» What the task requires: Lines from the beginning of the data through the line containing "<td>89</td>" are to be copied exactly, with no other line included.
Start of Information
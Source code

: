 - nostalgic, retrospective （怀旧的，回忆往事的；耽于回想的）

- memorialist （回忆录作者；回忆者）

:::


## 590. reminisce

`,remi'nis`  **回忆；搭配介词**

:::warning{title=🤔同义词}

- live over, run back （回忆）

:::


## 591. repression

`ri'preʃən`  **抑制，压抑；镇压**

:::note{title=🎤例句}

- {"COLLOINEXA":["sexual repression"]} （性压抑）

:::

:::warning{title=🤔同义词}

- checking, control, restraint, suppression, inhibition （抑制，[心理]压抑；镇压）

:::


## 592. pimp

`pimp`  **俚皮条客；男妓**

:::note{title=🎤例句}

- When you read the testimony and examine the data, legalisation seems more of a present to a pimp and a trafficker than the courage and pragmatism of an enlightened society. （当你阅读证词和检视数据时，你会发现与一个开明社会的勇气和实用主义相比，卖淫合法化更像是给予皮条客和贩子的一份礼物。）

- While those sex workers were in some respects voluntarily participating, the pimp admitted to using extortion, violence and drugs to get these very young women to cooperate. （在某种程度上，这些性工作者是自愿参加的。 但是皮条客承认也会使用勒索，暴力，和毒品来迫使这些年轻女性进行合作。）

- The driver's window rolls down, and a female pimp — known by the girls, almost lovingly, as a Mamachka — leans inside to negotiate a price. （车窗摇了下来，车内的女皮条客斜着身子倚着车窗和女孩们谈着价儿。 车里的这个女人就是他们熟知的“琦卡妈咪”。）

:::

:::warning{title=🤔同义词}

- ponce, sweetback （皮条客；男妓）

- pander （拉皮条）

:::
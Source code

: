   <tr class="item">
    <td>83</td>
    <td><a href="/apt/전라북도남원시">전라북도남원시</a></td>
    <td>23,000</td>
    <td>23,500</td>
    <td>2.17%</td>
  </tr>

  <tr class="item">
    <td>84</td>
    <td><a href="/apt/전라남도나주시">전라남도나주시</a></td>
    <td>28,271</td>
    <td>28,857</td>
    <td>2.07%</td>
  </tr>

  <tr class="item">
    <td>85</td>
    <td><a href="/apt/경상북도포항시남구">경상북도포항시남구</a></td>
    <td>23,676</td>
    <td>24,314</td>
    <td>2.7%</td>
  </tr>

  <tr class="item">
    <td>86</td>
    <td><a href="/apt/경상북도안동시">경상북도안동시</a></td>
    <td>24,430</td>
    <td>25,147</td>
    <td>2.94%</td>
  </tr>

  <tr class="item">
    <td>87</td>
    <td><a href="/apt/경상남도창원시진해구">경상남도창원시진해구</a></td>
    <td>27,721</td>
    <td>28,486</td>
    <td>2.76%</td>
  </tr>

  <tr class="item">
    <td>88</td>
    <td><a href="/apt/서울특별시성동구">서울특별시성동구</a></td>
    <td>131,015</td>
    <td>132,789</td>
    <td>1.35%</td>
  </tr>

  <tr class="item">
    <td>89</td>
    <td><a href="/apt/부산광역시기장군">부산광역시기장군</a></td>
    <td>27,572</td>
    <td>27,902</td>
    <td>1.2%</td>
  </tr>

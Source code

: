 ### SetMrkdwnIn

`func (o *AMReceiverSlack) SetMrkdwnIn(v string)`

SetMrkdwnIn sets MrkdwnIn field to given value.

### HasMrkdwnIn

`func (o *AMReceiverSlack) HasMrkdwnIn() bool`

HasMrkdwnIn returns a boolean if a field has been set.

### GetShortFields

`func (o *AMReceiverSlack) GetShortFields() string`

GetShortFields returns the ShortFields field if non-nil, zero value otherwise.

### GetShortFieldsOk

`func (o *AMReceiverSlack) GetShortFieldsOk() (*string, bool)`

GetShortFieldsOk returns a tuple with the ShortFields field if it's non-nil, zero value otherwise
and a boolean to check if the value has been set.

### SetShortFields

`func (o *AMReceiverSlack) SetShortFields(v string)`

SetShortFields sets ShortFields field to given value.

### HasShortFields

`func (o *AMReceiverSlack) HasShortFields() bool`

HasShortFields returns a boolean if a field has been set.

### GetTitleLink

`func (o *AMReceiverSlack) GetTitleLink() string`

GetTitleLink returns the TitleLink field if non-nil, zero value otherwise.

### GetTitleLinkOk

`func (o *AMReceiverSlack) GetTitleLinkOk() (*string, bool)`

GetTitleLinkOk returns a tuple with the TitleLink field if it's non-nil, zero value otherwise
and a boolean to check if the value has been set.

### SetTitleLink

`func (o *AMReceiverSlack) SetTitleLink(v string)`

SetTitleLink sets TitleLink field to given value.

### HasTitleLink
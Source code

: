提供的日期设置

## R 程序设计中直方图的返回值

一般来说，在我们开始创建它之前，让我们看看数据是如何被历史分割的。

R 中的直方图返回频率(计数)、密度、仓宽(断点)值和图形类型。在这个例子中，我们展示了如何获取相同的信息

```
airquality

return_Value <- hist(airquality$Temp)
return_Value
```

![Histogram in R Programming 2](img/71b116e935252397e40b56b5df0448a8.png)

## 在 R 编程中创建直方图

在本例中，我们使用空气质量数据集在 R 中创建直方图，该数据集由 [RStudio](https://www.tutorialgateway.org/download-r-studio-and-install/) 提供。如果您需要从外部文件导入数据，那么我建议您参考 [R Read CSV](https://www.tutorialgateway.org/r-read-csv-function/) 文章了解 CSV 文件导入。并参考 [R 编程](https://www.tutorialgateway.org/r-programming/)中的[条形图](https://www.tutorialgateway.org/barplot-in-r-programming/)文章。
End of Information
» Your solution:
Source code

: - nostalgic, retrospective （怀旧的，回忆往事的；耽于回想的）

- memorialist （回忆录作者；回忆者）

:::


## 590. reminisce

`,remi'nis`  **回忆；搭配介词**

:::warning{title=🤔同义词}

- live over, run back （回忆）

:::


## 591. repression

`ri'preʃən`  **抑制，压抑；镇压**

:::note{title=🎤例句}

- {"COLLOINEXA":["sexual repression"]} （性压抑）

:::

:::warning{title=🤔同义词}

- checking, control, restraint, suppression, inhibition （抑制，[心理]压抑；镇压）

:::


## 592. pimp

`pimp`  **俚皮条客；男妓**

:::note{title=🎤例句}

- When you read the testimony and examine the data, legalisation seems more of a present to a pimp and a trafficker than the courage and pragmatism of an enlightened society. （当你阅读证词和检视数据时，你会发现与一个开明社会的勇气和实用主义相比，卖淫合法化更像是给予皮条客和贩子的一份礼物。）

- While those sex workers were in some respects voluntarily participating, the pimp admitted to using extortion, violence and drugs to get these very young women to cooperate. （在某种程度上，这些性工作者是自愿参加的。 但是皮条客承认也会使用勒索，暴力，和毒品来迫使这些年轻女性进行合作。）

- The driver's window rolls down, and a female pimp — known by the girls, almost lovingly, as a Mamachka — leans inside to negotiate a price. （车窗摇了下来，车内的女皮条客斜着身子倚着车窗和女孩们谈着价儿。 车里的这个女人就是他们熟知的“琦卡妈咪”。）

:::

:::warning{title=🤔同义词}

- ponce, sweetback （皮条客；男妓）

- pander （拉皮条）

:::
Source code

:   <tr class="item">
    <td>83</td>
    <td><a href="/apt/전라북도남원시">전라북도남원시</a></td>
    <td>23,000</td>
    <td>23,500</td>
    <td>2.17%</td>
  </tr>

  <tr class="item">
    <td>84</td>
    <td><a href="/apt/전라남도나주시">전라남도나주시</a></td>
    <td>28,271</td>
    <td>28,857</td>
    <td>2.07%</td>
  </tr>

  <tr class="item">
    <td>85</td>
    <td><a href="/apt/경상북도포항시남구">경상북도포항시남구</a></td>
    <td>23,676</td>
    <td>24,314</td>
    <td>2.7%</td>
  </tr>

  <tr class="item">
    <td>86</td>
    <td><a href="/apt/경상북도안동시">경상북도안동시</a></td>
    <td>24,430</td>
    <td>25,147</td>
    <td>2.94%</td>
  </tr>

  <tr class="item">
    <td>87</td>
    <td><a href="/apt/경상남도창원시진해구">경상남도창원시진해구</a></td>
    <td>27,721</td>
    <td>28,486</td>
    <td>2.76%</td>
  </tr>

  <tr class="item">
    <td>88</td>
    <td><a href="/apt/서울특별시성동구">서울특별시성동구</a></td>
    <td>131,015</td>
    <td>132,789</td>
    <td>1.35%</td>
  </tr>

  <tr class="item">
    <td>89</td>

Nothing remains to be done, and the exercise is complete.